EXERCISE: Your task is to output every record exactly as it is given.

---- DATA

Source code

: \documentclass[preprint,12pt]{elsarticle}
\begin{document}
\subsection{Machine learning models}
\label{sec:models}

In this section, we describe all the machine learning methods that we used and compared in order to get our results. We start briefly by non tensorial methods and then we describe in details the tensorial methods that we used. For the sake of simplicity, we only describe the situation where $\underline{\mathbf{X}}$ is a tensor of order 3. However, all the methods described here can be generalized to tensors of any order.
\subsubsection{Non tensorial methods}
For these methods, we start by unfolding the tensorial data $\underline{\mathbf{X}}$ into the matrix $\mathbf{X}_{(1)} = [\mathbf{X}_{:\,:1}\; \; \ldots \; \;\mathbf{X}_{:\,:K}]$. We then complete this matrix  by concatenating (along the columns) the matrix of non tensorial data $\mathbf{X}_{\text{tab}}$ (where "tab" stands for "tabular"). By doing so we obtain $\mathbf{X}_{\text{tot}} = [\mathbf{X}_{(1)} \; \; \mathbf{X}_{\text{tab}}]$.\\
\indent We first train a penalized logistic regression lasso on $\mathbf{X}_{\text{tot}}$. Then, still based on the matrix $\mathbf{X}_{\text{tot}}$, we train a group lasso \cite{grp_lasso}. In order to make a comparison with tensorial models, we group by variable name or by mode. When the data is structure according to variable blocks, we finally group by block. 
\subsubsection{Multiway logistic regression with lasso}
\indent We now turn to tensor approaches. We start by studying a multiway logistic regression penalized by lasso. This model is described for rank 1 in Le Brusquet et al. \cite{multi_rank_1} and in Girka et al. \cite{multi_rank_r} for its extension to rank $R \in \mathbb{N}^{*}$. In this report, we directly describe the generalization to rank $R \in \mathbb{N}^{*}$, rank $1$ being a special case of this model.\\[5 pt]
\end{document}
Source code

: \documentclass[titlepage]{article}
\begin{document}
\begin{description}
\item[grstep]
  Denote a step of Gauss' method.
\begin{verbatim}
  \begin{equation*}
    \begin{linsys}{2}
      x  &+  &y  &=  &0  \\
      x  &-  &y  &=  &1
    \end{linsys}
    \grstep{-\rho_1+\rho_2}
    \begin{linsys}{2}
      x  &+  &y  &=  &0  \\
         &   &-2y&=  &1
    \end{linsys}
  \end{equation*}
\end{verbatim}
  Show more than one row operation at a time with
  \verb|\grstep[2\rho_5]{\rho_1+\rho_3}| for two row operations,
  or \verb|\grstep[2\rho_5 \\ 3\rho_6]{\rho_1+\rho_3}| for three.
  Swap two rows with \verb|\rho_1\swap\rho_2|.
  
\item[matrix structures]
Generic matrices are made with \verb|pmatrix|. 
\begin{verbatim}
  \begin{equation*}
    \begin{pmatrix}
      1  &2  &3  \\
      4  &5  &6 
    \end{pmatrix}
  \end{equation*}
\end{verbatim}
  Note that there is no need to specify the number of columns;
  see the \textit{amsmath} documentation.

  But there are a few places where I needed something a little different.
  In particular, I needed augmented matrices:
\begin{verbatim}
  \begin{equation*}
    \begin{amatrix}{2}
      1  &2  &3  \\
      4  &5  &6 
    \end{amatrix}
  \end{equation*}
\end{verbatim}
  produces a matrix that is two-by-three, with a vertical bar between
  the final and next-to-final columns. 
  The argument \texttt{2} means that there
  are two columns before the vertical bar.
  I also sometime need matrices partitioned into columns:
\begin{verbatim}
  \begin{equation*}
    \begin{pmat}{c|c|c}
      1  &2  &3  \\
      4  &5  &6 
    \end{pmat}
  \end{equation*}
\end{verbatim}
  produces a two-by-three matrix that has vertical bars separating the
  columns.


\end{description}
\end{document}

--------

RESULT OF THE EXERCISE:
Source code

: \documentclass[preprint,12pt]{elsarticle}
\begin{document}
\subsection{Machine learning models}
\label{sec:models}

In this section, we describe all the machine learning methods that we used and compared in order to get our results. We start briefly by non tensorial methods and then we describe in details the tensorial methods that we used. For the sake of simplicity, we only describe the situation where $\underline{\mathbf{X}}$ is a tensor of order 3. However, all the methods described here can be generalized to tensors of any order.
\subsubsection{Non tensorial methods}
For these methods, we start by unfolding the tensorial data $\underline{\mathbf{X}}$ into the matrix $\mathbf{X}_{(1)} = [\mathbf{X}_{:\,:1}\; \; \ldots \; \;\mathbf{X}_{:\,:K}]$. We then complete this matrix  by concatenating (along the columns) the matrix of non tensorial data $\mathbf{X}_{\text{tab}}$ (where "tab" stands for "tabular"). By doing so we obtain $\mathbf{X}_{\text{tot}} = [\mathbf{X}_{(1)} \; \; \mathbf{X}_{\text{tab}}]$.\\
\indent We first train a penalized logistic regression lasso on $\mathbf{X}_{\text{tot}}$. Then, still based on the matrix $\mathbf{X}_{\text{tot}}$, we train a group lasso \cite{grp_lasso}. In order to make a comparison with tensorial models, we group by variable name or by mode. When the data is structure according to variable blocks, we finally group by block. 
\subsubsection{Multiway logistic regression with lasso}
\indent We now turn to tensor approaches. We start by studying a multiway logistic regression penalized by lasso. This model is described for rank 1 in Le Brusquet et al. \cite{multi_rank_1} and in Girka et al. \cite{multi_rank_r} for its extension to rank $R \in \mathbb{N}^{*}$. In this report, we directly describe the generalization to rank $R \in \mathbb{N}^{*}$, rank $1$ being a special case of this model.\\[5 pt]
\end{document}
Source code

: \documentclass[titlepage]{article}
\begin{document}
\begin{description}
\item[grstep]
  Denote a step of Gauss' method.
\begin{verbatim}
  \begin{equation*}
    \begin{linsys}{2}
      x  &+  &y  &=  &0  \\
      x  &-  &y  &=  &1
    \end{linsys}
    \grstep{-\rho_1+\rho_2}
    \begin{linsys}{2}
      x  &+  &y  &=  &0  \\
         &   &-2y&=  &1
    \end{linsys}
  \end{equation*}
\end{verbatim}
  Show more than one row operation at a time with
  \verb|\grstep[2\rho_5]{\rho_1+\rho_3}| for two row operations,
  or \verb|\grstep[2\rho_5 \\ 3\rho_6]{\rho_1+\rho_3}| for three.
  Swap two rows with \verb|\rho_1\swap\rho_2|.
  
\item[matrix structures]
Generic matrices are made with \verb|pmatrix|. 
\begin{verbatim}
  \begin{equation*}
    \begin{pmatrix}
      1  &2  &3  \\
      4  &5  &6 
    \end{pmatrix}
  \end{equation*}
\end{verbatim}
  Note that there is no need to specify the number of columns;
  see the \textit{amsmath} documentation.

  But there are a few places where I needed something a little different.
  In particular, I needed augmented matrices:
\begin{verbatim}
  \begin{equation*}
    \begin{amatrix}{2}
      1  &2  &3  \\
      4  &5  &6 
    \end{amatrix}
  \end{equation*}
\end{verbatim}
  produces a matrix that is two-by-three, with a vertical bar between
  the final and next-to-final columns. 
  The argument \texttt{2} means that there
  are two columns before the vertical bar.
  I also sometime need matrices partitioned into columns:
\begin{verbatim}
  \begin{equation*}
    \begin{pmat}{c|c|c}
      1  &2  &3  \\
      4  &5  &6 
    \end{pmat}
  \end{equation*}
\end{verbatim}
  produces a two-by-three matrix that has vertical bars separating the
  columns.


\end{description}
\end{document}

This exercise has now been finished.